Eher kühl. Damals siedelten rund 300.000 Menschen über. Die mussten erst
einmal untergebracht werden. Der Zweite Weltkrieg war gerade vorbei, und
viele holländische Städte waren zerbombt, zum Beispiel Rotterdam. Den
Zugezogenen aus Indonesien sagte man: Wir hatten hier die Deutschen und den
Hungerwinter, während bei euch immerhin die Sonne schien! Man konzentrierte
sich hier einfach auf das, was man noch hatte, und auf den Wiederaufbau.
War der Verlust der Kolonie schmerzhaft?
Ja, es hieß damals: Jetzt sind wir so ein kleines Land wie Dänemark! Das
war hart.
Später schrieben einige Niederländer Bücher über ihre Erlebnisse in
Indonesien. Junge Molukker aber radikalisierten sich.
Mitte der 1970er Jahre entführten junge Südmolukker – also die zweite
Generation – Züge und überfielen auch eine niederländische Grundschule. Es
wurde geschossen, und es gab Tote. Ich war damals neun, zehn, elf Jahre alt
und wurde plötzlich als dreckiger Südmolukker beschimpft. Mir wurde auch
hinterhergerufen, dass ich abhauen solle. Die Stimmung war extrem
feindlich. Ich habe diesen Jungs dann immer geantwortet, dass ich kein
Südmolukker sei, sondern ein Nordmolukker. Denn meine Mutter stammte ja von
Ternate, also von einer nordmolukkischen Insel. Aber das machte natürlich
wenig Eindruck.
Sie selbst haben nie in Indonesien gelebt, oder?

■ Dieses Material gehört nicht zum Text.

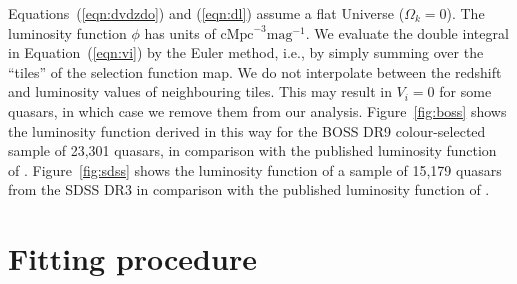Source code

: \documentclass[a4paper,fleqn,usenatbib]{mnras}
\begin{document}
  Equations~(\ref{eqn:dvdzdo}) and (\ref{eqn:dl}) assume a flat
  Universe ($\Omega_k=0$).  The luminosity function $\phi$ has units
  of $\mathrm{cMpc}^{-3}\mathrm{mag}^{-1}$.  We evaluate the double
  integral in Equation~(\ref{eqn:vi}) by the Euler method, i.e., by
  simply summing over the ``tiles'' of the selection function map.  We
  do not interpolate between the redshift and luminosity values of
  neighbouring tiles.  This may result in $V_i=0$ for some quasars, in
  which case we remove them from our analysis.  Figure~\ref{fig:boss}
  shows the luminosity function derived in this way for the BOSS DR9
  colour-selected sample of 23,301 quasars, in comparison with the
  published luminosity function of \citet{2013ApJ...773...14R}.
  Figure~\ref{fig:sdss} shows the luminosity function of a sample of
  15,179 quasars from the SDSS DR3 in comparison with the published
  luminosity function of \citet{2006AJ....131.2766R}.


  \section{Fitting procedure}
\end{document}
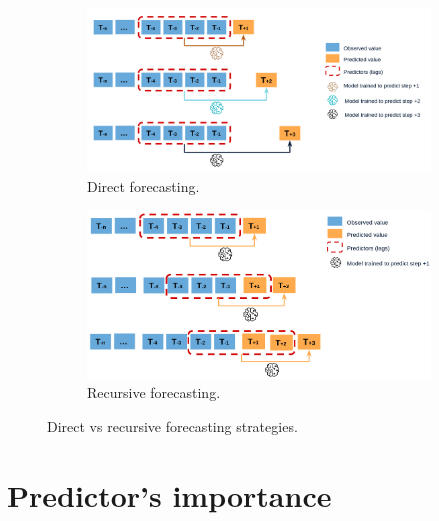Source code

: \begin{figure}[H]
\centering
    \begin{subfigure}{.45\textwidth}
        \centering
        \includegraphics[width=1\linewidth]{images/methodology/direct-multi-step-forecasting}
        \caption{Direct forecasting.}
    \end{subfigure}
    \begin{subfigure}{.45\textwidth}
        \centering
        \includegraphics[width=1\linewidth]{images/methodology/recursive-mutistep-forecasting}
        \caption{Recursive forecasting.}
    \end{subfigure}

    \caption{Direct vs recursive forecasting strategies.}
    \label{fig:direct-recursive-forecasting}
\end{figure}

\section{Predictor's importance}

Nein, ich bin 1992 zum ersten Mal als Tourist nach Indonesien gereist. Auch
um für mein erstes Buch zu recherchieren.
Ihre beiden „Rampokan“-Comics erzählen die Geschichte des 24-jährigen
niederländischen Soldaten Johan Knevel, der 1946 mit seiner Kompanie nach
Indonesien abkommandiert wird, um dort die Kolonie zurückzuerobern. Er wird
auf den Inseln Java und Sulawesi eingesetzt. Ihre Bilder sind extrem
detailgenau. Haben Sie sich an Fotos orientiert?
Von den großen Städten auf Java und Sumatra gibt es eine Menge Bücher mit
alten Fotografien. Darauf habe ich für meine Zeichnungen zurückgegriffen.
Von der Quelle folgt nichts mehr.